= RECORDED DATA =

━━━━

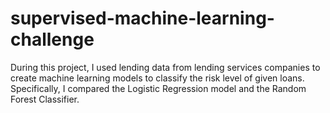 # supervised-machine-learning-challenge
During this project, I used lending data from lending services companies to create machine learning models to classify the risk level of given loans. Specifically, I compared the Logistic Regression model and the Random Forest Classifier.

━━━━

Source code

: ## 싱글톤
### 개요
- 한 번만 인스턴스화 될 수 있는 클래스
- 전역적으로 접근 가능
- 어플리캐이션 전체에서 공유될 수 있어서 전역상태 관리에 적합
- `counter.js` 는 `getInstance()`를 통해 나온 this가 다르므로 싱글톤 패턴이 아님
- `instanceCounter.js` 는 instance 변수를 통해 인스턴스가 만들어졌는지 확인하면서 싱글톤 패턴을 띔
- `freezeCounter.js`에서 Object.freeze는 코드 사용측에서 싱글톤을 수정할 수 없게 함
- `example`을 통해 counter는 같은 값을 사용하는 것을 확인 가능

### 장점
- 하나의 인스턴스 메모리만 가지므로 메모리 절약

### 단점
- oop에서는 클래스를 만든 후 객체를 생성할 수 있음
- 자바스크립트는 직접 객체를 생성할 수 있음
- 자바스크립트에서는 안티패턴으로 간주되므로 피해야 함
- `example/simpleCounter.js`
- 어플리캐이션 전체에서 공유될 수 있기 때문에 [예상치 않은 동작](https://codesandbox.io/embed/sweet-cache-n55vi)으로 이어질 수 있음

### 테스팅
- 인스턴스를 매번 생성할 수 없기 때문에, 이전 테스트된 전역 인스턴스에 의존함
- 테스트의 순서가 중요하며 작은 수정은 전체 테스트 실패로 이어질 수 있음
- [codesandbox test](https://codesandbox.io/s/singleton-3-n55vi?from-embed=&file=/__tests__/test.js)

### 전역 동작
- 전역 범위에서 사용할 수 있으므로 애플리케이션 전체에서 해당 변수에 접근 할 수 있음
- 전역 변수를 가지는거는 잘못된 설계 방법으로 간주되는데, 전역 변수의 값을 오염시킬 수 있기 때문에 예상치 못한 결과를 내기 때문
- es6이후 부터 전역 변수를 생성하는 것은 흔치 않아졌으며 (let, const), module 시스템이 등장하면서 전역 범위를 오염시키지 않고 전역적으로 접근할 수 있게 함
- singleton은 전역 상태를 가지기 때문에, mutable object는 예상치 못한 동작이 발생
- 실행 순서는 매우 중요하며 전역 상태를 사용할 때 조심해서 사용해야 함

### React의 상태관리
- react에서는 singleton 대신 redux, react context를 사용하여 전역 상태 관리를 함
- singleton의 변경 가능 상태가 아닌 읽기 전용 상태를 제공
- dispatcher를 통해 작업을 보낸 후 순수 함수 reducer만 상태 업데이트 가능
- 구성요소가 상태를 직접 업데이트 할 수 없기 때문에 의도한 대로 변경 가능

━━━━

= WORK INSTRUCTION =
For this exercise, reproduce exactly the lines of the records above from the one with "# supervised-machine-learning-challenge" up to and including the one with "During this project, I", without pictures.

= WORKED SOLUTION =
 # supervised-machine-learning-challenge
During this project, I used lending data from lending services companies to create machine learning models to classify the risk level of given loans. Specifically, I compared the Logistic Regression model and the Random Forest Classifier.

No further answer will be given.